Required action: Which lines below contain "last"? Copy every one of them.

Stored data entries
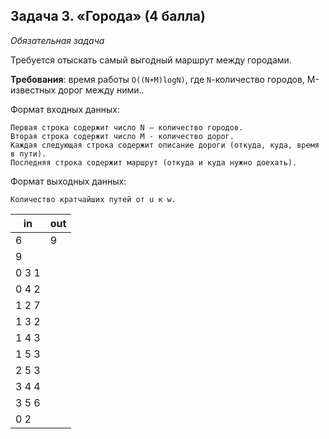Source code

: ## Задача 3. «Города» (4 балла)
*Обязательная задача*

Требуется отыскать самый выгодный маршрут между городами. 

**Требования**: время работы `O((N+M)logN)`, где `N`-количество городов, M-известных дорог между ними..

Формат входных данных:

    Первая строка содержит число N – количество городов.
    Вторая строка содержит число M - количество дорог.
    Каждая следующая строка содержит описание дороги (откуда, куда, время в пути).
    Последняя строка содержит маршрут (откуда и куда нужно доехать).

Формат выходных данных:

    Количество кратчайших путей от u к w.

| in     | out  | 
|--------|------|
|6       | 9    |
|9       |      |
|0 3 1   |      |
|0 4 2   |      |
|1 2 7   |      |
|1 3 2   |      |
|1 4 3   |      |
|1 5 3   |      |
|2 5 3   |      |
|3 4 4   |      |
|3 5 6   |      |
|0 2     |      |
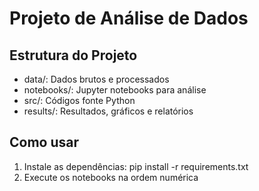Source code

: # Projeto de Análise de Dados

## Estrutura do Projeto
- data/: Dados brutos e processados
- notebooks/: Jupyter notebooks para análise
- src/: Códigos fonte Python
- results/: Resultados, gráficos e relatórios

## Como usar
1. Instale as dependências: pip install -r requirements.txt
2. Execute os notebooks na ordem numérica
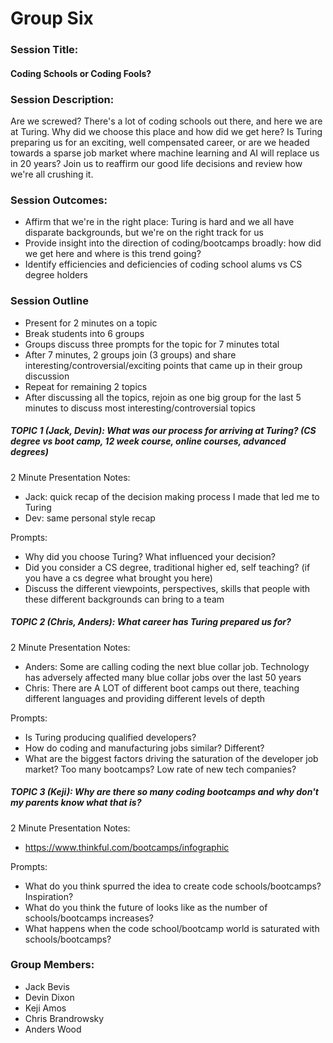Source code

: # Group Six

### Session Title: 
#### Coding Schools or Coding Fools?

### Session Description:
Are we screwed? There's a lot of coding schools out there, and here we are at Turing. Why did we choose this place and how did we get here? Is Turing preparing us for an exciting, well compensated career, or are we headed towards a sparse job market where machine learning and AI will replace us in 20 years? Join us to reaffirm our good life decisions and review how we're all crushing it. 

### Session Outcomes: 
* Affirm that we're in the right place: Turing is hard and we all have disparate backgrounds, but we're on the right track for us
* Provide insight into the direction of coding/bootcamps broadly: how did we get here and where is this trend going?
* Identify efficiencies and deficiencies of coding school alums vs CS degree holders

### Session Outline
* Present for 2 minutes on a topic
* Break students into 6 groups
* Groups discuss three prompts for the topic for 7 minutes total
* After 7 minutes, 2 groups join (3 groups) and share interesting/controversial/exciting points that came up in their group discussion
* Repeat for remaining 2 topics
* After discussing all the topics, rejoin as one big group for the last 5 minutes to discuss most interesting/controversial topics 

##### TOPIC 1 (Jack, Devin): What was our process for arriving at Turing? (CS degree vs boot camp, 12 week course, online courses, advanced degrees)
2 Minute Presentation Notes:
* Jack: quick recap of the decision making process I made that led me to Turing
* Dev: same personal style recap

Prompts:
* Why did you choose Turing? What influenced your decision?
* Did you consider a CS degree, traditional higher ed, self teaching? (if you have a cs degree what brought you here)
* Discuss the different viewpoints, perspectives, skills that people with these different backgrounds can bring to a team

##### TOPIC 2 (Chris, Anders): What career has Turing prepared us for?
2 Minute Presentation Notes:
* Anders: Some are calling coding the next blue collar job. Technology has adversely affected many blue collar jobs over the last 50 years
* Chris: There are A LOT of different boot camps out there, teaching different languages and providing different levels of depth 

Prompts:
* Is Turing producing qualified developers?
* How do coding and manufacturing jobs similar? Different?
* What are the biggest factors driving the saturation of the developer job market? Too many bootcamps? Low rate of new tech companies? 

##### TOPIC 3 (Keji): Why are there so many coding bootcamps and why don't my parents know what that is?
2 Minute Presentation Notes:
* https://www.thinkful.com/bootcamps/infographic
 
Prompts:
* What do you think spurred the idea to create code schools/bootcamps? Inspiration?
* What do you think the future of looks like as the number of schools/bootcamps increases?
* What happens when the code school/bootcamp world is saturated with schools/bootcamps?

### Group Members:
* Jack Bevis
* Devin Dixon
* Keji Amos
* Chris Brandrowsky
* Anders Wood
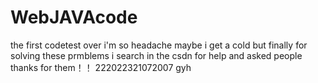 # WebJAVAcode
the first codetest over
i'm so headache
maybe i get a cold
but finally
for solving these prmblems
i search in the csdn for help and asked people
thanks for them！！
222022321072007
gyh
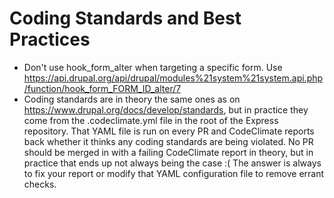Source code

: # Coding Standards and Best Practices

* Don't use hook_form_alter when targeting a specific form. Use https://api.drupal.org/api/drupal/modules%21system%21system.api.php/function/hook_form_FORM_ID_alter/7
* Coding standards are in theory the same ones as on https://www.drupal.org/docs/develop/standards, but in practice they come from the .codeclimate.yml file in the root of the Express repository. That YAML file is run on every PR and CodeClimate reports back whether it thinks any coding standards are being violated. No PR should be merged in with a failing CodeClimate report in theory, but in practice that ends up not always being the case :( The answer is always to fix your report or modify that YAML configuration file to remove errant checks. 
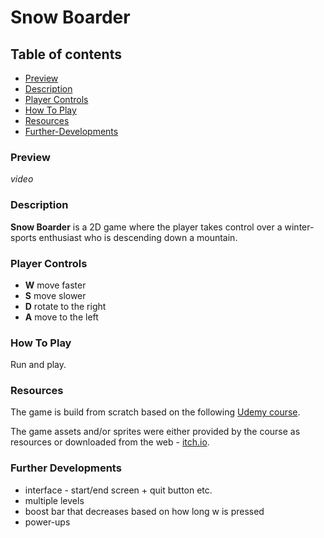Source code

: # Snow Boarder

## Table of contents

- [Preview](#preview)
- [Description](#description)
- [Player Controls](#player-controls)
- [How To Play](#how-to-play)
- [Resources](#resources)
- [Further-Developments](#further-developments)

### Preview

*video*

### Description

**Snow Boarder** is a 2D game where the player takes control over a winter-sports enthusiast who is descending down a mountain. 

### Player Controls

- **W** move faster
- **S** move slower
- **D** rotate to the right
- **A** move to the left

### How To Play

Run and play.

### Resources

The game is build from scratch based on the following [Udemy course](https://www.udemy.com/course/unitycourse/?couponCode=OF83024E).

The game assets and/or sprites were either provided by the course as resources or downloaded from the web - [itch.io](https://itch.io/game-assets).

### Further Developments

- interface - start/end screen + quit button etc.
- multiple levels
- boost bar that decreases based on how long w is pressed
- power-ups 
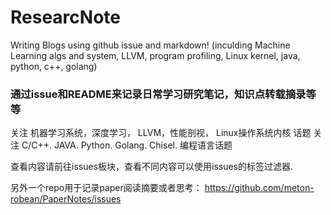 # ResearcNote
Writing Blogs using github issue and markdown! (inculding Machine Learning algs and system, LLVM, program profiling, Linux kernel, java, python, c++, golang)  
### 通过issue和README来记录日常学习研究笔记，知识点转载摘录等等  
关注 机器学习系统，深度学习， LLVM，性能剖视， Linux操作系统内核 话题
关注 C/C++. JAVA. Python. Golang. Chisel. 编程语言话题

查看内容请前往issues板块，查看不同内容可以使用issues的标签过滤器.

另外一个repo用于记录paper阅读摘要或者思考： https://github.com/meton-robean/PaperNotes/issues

Solution below:
* After discussing all the topics, rejoin as one big group for the last 5 minutes to discuss most interesting/controversial topics 
* Anders: Some are calling coding the next blue collar job. Technology has adversely affected many blue collar jobs over the last 50 years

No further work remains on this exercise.